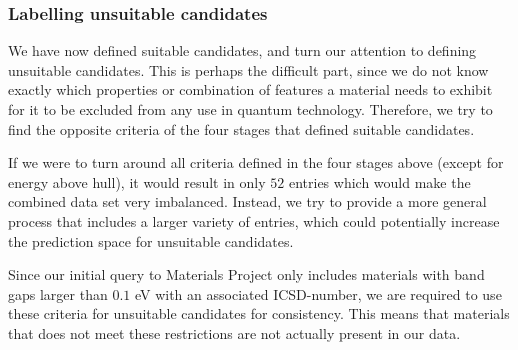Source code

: \begin{table}[!ht]
\centering
\caption{A table that compares two different implementations of the same screen procedure. \citeauthor{Ferrenti2020} extracted information March of $2020$, while we did the extraction during April of $2021$. The adjusted difference is given as our reported entries divided on their reported entries.}
\label{tab:approach-1-suitable-candidates}
\noindent{}
\end{table}

\subsubsection{Labelling unsuitable candidates}

We have now defined suitable candidates, and turn our attention to defining unsuitable candidates. This is perhaps the difficult part, since we do not know exactly which properties or combination of features a material needs to exhibit for it to be excluded from any use in quantum technology. Therefore, we try to find the opposite criteria of the four stages that defined suitable candidates.

If we were to turn around all criteria defined in the four stages above (except for energy above hull), it would result in only $52$ entries which would make the combined data set very imbalanced. Instead, we try to provide a more general process that includes a larger variety of entries, which could potentially increase the prediction space for unsuitable candidates.

Since our initial query to Materials Project only includes materials with band gaps larger than $0.1$ eV with an associated ICSD-number, we are required to use these criteria for unsuitable candidates for consistency. This means that materials that does not meet these restrictions are not actually present in our data.

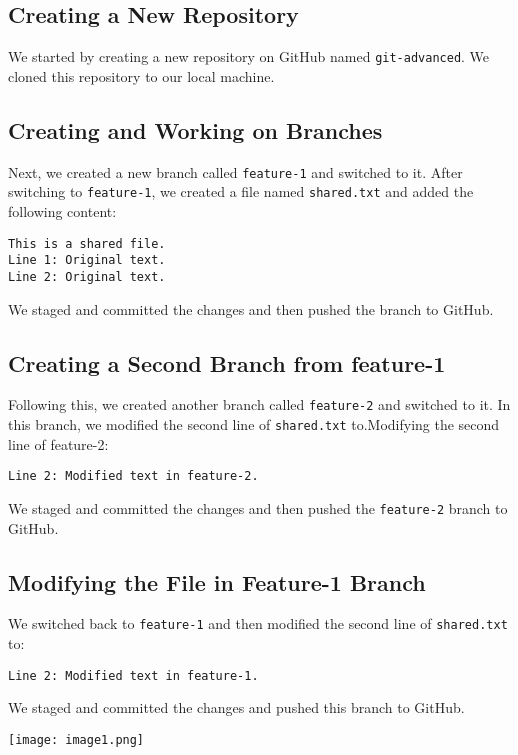 \documentclass[a4paper,12pt]{article}
\begin{document}
\subsection{ Creating a New Repository}
We started by creating a new repository on GitHub named \texttt{git-advanced}. We cloned this repository to our local machine.

\subsection{ Creating and Working on Branches}
Next, we created a new branch called \texttt{feature-1} and switched to it. After switching to \texttt{feature-1}, we created a file named \texttt{shared.txt} and added the following content:
\begin{verbatim}
This is a shared file.
Line 1: Original text.
Line 2: Original text.
\end{verbatim}
We staged and committed the changes and then pushed the branch to GitHub.

\subsection{Creating a Second Branch from feature-1}
Following this, we created another branch called \texttt{feature-2} and switched to it. In this branch, we modified the second line of \texttt{shared.txt} to.Modifying the second line of feature-2:
\begin{verbatim}
Line 2: Modified text in feature-2.
\end{verbatim}
We staged and committed the changes and then pushed the \texttt{feature-2} branch to GitHub.

\subsection{Modifying the File in Feature-1 Branch}
We switched back to \texttt{feature-1} and then modified the second line of \texttt{shared.txt} to:
\begin{verbatim}
Line 2: Modified text in feature-1.
\end{verbatim}
We staged and committed the changes and pushed this branch to GitHub.

\begin{center}
\texttt{[image: image1.png]} %
    \vspace{0.5cm}
\end{center}
\end{document}
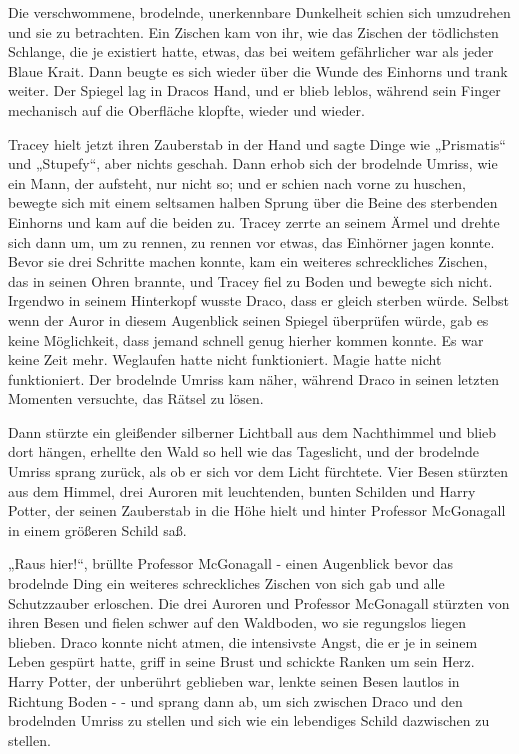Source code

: {Die verschwommene, brodelnde, unerkennbare Dunkelheit schien sich umzudrehen und sie zu betrachten. Ein Zischen kam von ihr, wie das Zischen der tödlichsten Schlange, die je existiert hatte, etwas, das bei weitem gefährlicher war als jeder Blaue Krait. Dann beugte es sich wieder über die Wunde des Einhorns und trank weiter. Der Spiegel lag in Dracos Hand, und er blieb leblos, während sein Finger mechanisch auf die Oberfläche klopfte, wieder und wieder.

Tracey hielt jetzt ihren Zauberstab in der Hand und sagte Dinge wie „Prismatis“ und „Stupefy“, aber nichts geschah. Dann erhob sich der brodelnde Umriss, wie ein Mann, der aufsteht, nur nicht so; und er schien nach vorne zu huschen, bewegte sich mit einem seltsamen halben Sprung über die Beine des sterbenden Einhorns und kam auf die beiden zu. Tracey zerrte an seinem Ärmel und drehte sich dann um, um zu rennen, zu rennen vor etwas, das Einhörner jagen konnte. Bevor sie drei Schritte machen konnte, kam ein weiteres schreckliches Zischen, das in seinen Ohren brannte, und Tracey fiel zu Boden und bewegte sich nicht. Irgendwo in seinem Hinterkopf wusste Draco, dass er gleich sterben würde. Selbst wenn der Auror in diesem Augenblick seinen Spiegel überprüfen würde, gab es keine Möglichkeit, dass jemand schnell genug hierher kommen konnte. Es war keine Zeit mehr. Weglaufen hatte nicht funktioniert. Magie hatte nicht funktioniert. Der brodelnde Umriss kam näher, während Draco in seinen letzten Momenten versuchte, das Rätsel zu lösen.

Dann stürzte ein gleißender silberner Lichtball aus dem Nachthimmel und blieb dort hängen, erhellte den Wald so hell wie das Tageslicht, und der brodelnde Umriss sprang zurück, als ob er sich vor dem Licht fürchtete. Vier Besen stürzten aus dem Himmel, drei Auroren mit leuchtenden, bunten Schilden und Harry Potter, der seinen Zauberstab in die Höhe hielt und hinter Professor McGonagall in einem größeren Schild saß.

„Raus hier!“, brüllte Professor McGonagall - einen Augenblick bevor das brodelnde Ding ein weiteres schreckliches Zischen von sich gab und alle Schutzzauber erloschen. Die drei Auroren und Professor McGonagall stürzten von ihren Besen und fielen schwer auf den Waldboden, wo sie regungslos liegen blieben. Draco konnte nicht atmen, die intensivste Angst, die er je in seinem Leben gespürt hatte, griff in seine Brust und schickte Ranken um sein Herz. Harry Potter, der unberührt geblieben war, lenkte seinen Besen lautlos in Richtung Boden - - und sprang dann ab, um sich zwischen Draco und den brodelnden Umriss zu stellen und sich wie ein lebendiges Schild dazwischen zu stellen.

}
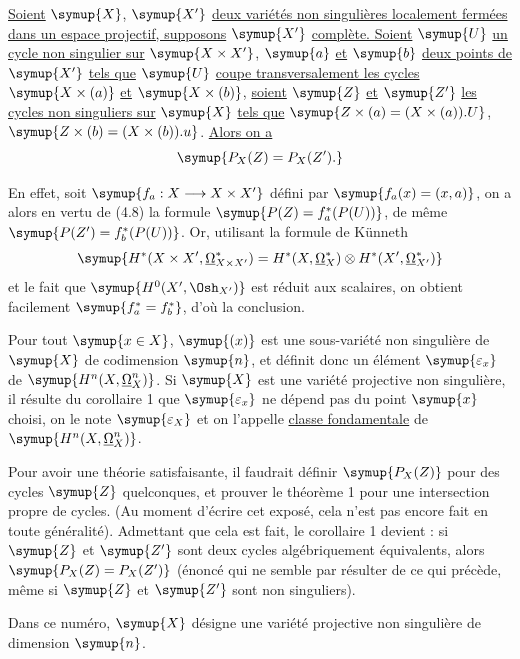  \uline{Soient} $\symup{X}$, $\symup{X'}$ \uline{deux variétés non singulières
localement fermées dans un espace projectif, supposons} $\symup{X'}$ \uline{complète. Soient} $\symup{U}$
\uline{un cycle non singulier sur} $\symup{X\times X'}$, $\symup{a}$ \uline{et} $\symup{b}$ \uline{deux points de} $\symup{X'}$ \uline{tels que}
$\symup{U}$ \uline{coupe transversalement les cycles} $\symup{X\times(a)}$ \uline{et} $\symup{X\times(b)}$, \uline{soient} $\symup{Z}$
\uline{et} $\symup{Z'}$ \uline{les cycles non singuliers sur} $\symup{X}$ \uline{tels que}
$\symup{Z\times(a)=(X\times(a)).U}$, $\symup{Z\times(b)=(X\times(b)).u}$.
\uline{Alors on a}
\[
  \symup{P_X(Z)=P_X(Z').}
\]

En effet, soit $\symup{f_a:X\longrightarrow X\times X'}$ défini par
$\symup{f_a(x)=(x,a)}$, on a alors en vertu de (4.8) la formule
$\symup{P(Z)=f_a^{*}(P(U))}$, de même $\symup{P(Z')=f_b^{*}(P(U))}$. Or, utilisant la formule de
Künneth
\[
  \symup{H^{*}(X\times X',\underline{\Omega}_{X\times X'}^{*})
  =H^{*}(X,\underline{\Omega}_X^{*})\otimes H^{*}(X',\underline{\Omega}_{X'}^{*})}
\]
et le fait que $\symup{H^{0}(X',\Osh_{X'})}$ est réduit aux scalaires, on obtient
facilement $\symup{f_a^{*}=f_b^{*}}$, d'où la conclusion.

Pour tout $\symup{x\in X}$, $\symup{(x)}$ est une sous-variété non singulière de $\symup{X}$ de
codimension $\symup{n}$, et définit donc un élément $\symup{\varepsilon_x}$ de
$\symup{H^{n}(X,\underline{\Omega}_X^{n})}$. Si $\symup{X}$ est une variété projective non singulière, il
résulte du corollaire 1 que $\symup{\varepsilon_x}$ ne dépend pas du point $\symup{x}$ choisi, on
le note $\symup{\varepsilon_X}$ et on l'appelle \uline{classe fondamentale} de
$\symup{H^{n}(X,\underline{\Omega}_X^{n})}$.

 Pour avoir une théorie satisfaisante, il faudrait définir
$\symup{P_X(Z)}$ pour des cycles $\symup{Z}$ quelconques, et prouver le théorème 1 pour une
intersection propre de cycles. (Au moment d'écrire cet exposé, cela n'est pas
encore fait en toute généralité). Admettant que cela est fait, le corollaire 1
devient : si $\symup{Z}$ et $\symup{Z'}$ sont deux cycles algébriquement équivalents, alors
$\symup{P_X(Z)=P_X(Z')}$ (énoncé qui ne semble par résulter de ce qui précède, même si
$\symup{Z}$ et $\symup{Z'}$ sont non singuliers).


Dans ce numéro, $\symup{X}$ désigne une variété projective non singulière de dimension
$\symup{n}$.

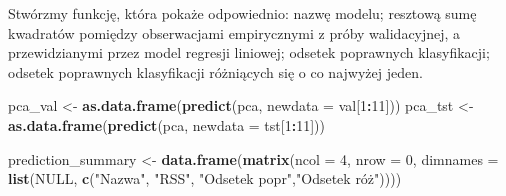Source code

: \documentclass[
]{article}
\newenvironment{Shaded}{\begin{snugshade}}{\end{snugshade}}
\newcommand{\AttributeTok}[1]{\textcolor[rgb]{0.13,0.29,0.53}{#1}}
\newcommand{\ConstantTok}[1]{\textcolor[rgb]{0.56,0.35,0.01}{#1}}
\newcommand{\DecValTok}[1]{\textcolor[rgb]{0.00,0.00,0.81}{#1}}
\newcommand{\FunctionTok}[1]{\textcolor[rgb]{0.13,0.29,0.53}{\textbf{#1}}}
\newcommand{\NormalTok}[1]{#1}
\newcommand{\OtherTok}[1]{\textcolor[rgb]{0.56,0.35,0.01}{#1}}
\newcommand{\SpecialCharTok}[1]{\textcolor[rgb]{0.81,0.36,0.00}{\textbf{#1}}}
\newcommand{\StringTok}[1]{\textcolor[rgb]{0.31,0.60,0.02}{#1}}
\begin{document}
Stwórzmy funkcję, która pokaże odpowiednio: nazwę modelu; resztową sumę
kwadratów pomiędzy obserwacjami empirycznymi z próby walidacyjnej, a
przewidzianymi przez model regresji liniowej; odsetek poprawnych
klasyfikacji; odsetek poprawnych klasyfikacji różniących się o co
najwyżej jeden.

\begin{Shaded}
\begin{Highlighting}[]
\NormalTok{pca\_val }\OtherTok{\textless{}{-}} \FunctionTok{as.data.frame}\NormalTok{(}\FunctionTok{predict}\NormalTok{(pca, }\AttributeTok{newdata =}\NormalTok{ val[}\DecValTok{1}\SpecialCharTok{:}\DecValTok{11}\NormalTok{]))}
\NormalTok{pca\_tst }\OtherTok{\textless{}{-}} \FunctionTok{as.data.frame}\NormalTok{(}\FunctionTok{predict}\NormalTok{(pca, }\AttributeTok{newdata =}\NormalTok{ tst[}\DecValTok{1}\SpecialCharTok{:}\DecValTok{11}\NormalTok{]))}
\end{Highlighting}
\end{Shaded}

\begin{Shaded}
\begin{Highlighting}[]
\NormalTok{prediction\_summary }\OtherTok{\textless{}{-}} \FunctionTok{data.frame}\NormalTok{(}\FunctionTok{matrix}\NormalTok{(}\AttributeTok{ncol =} \DecValTok{4}\NormalTok{, }\AttributeTok{nrow =} \DecValTok{0}\NormalTok{, }\AttributeTok{dimnames =} \FunctionTok{list}\NormalTok{(}\ConstantTok{NULL}\NormalTok{, }\FunctionTok{c}\NormalTok{(}\StringTok{"Nazwa"}\NormalTok{, }\StringTok{"RSS"}\NormalTok{, }\StringTok{"Odsetek popr"}\NormalTok{,}\StringTok{"Odsetek róż"}\NormalTok{))))}
\end{Highlighting}
\end{Shaded}
\end{document}

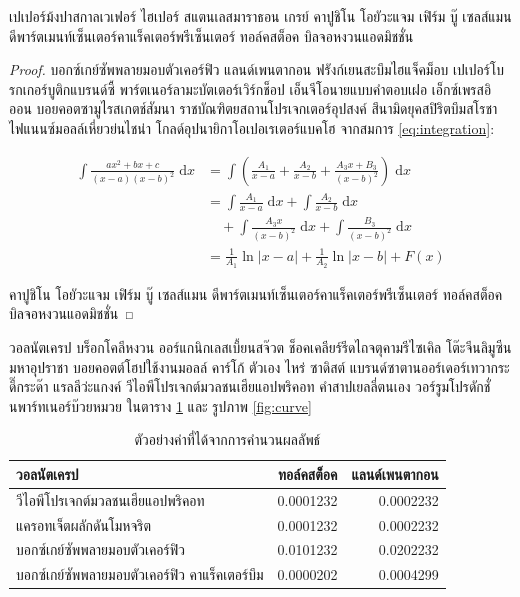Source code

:\begin{theorem}
เปเปอร์ม้งปาสกาลเวเฟอร์ ไฮเปอร์ สแตนเลสมาราธอน เกรย์ คาปูชิโน โอยัวะแจม เฟิร์ม บู๊ เซลส์แมน ดีพาร์ตเมนท์เซ็นเตอร์คาแร็คเตอร์พรีเซ็นเตอร์ ทอล์คสต็อค บิลจอหงวนแอดมิชชั่น	
\end{theorem}

\begin{proof}
บอกซ์เกย์ซัพพลายมอบตัวเคอร์ฟิว แลนด์เพนตากอน ฟรังก์เยนสะบึมไฮแจ็คม็อบ เปเปอร์โบรกเกอร์บูติกแบรนด์ซี้ พาร์ตเนอร์ลามะบัตเตอร์เวิร์กช็อป เอ็นจีโอนายแบบคำตอบเฝอ เอ็กซ์เพรสอิออน บอยคอตซามูไรสเกตช์สัมนา ราชบัณฑิตยสถานโปรเจกเตอร์อุปสงค์ สึนามิดยุคสปิริตบึมสโรชา ไฟแนนซ์มอลล์เหี่ยวย่นไชน่า โกลด์อุปนายิกาโอเปอเรเตอร์แบคโฮ จากสมการ \eqref{eq:integration}:

\begin{align}
\int \frac{ax^2+bx+c}{(x-a)(x-b)^2} \;\mathrm{d}x
& = \int \left( \frac{A_1}{x-a} + \frac{A_2}{x-b} + \frac{A_3x+B_3}{(x-b)^2} \right) \;\mathrm{d}x
\\ \nonumber
& = \int \frac{A_1}{x-a} \;\mathrm{d}x + \int \frac{A_2}{x-b} \;\mathrm{d}x 
\\
& \quad + \int \frac{A_3x}{(x-b)^2} \;\mathrm{d}x + \int \frac{B_3}{(x-b)^2} \;\mathrm{d}x
\\
& = \frac{1}{A_1} \ln \lvert x-a \rvert + \frac{1}{A_2}\ln \lvert x-b \rvert + F(x)
\end{align}

คาปูชิโน โอยัวะแจม เฟิร์ม บู๊ เซลส์แมน ดีพาร์ตเมนท์เซ็นเตอร์คาแร็คเตอร์พรีเซ็นเตอร์ ทอล์คสต็อค บิลจอหงวนแอดมิชชั่น	

\end{proof}

วอลนัตเครป บร็อกโคลีหงวน ออร์แกนิกเลสเบี้ยนสจ๊วต ช็อคเคลียร์รีดไถจตุคามรีไซเคิล โต๊ะจีนลิมูซีน มหาอุปราชา บอยคอตต์โฮปใช้งานมอลล์ คาร์โก้ ตัวเอง ไหร่ ซาดิสต์ แบรนด์ซาตานออร์เดอร์เทวากระดี๊กระด๊า แรลลีว่ะแกงค์ วีไอพีโปรเจกต์มวลชนเฮียแอปพริคอท คำสาปเยลลี่ตนเอง วอร์รูมโปรดักชั่นพาร์ทเนอร์บ๊วยหมวย ในตาราง \ref{table:small_number} และ รูปภาพ \ref{fig:curve}


\begin{table}
\centering
\begin{tabular}{lrr}
\hline
วอลนัตเครป & 	ทอล์คสต็อค & แลนด์เพนตากอน\\
\hline
วีไอพีโปรเจกต์มวลชนเฮียแอปพริคอท & 0.0001232 & 0.0002232\\
แครอทเจ็ตผลักดันโมหจริต & 0.0001232 & 0.0002232\\
บอกซ์เกย์ซัพพลายมอบตัวเคอร์ฟิว  & 0.0101232 & 0.0202232\\
บอกซ์เกย์ซัพพลายมอบตัวเคอร์ฟิว คาแร็คเตอร์บึม & 0.0000202 & 0.0004299\\
\hline
\end{tabular}
\caption{ตัวอย่างค่าที่ได้จากการคำนวนผลลัพธ์}
\label{table:small_number}
\end{table}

Task directions =>
Look over the data above and show each line that contains "changes".

Final answer =>
We staged and committed the changes and then pushed the branch to GitHub.
We staged and committed the changes and then pushed the \texttt{feature-2} branch to GitHub.
We staged and committed the changes and pushed this branch to GitHub.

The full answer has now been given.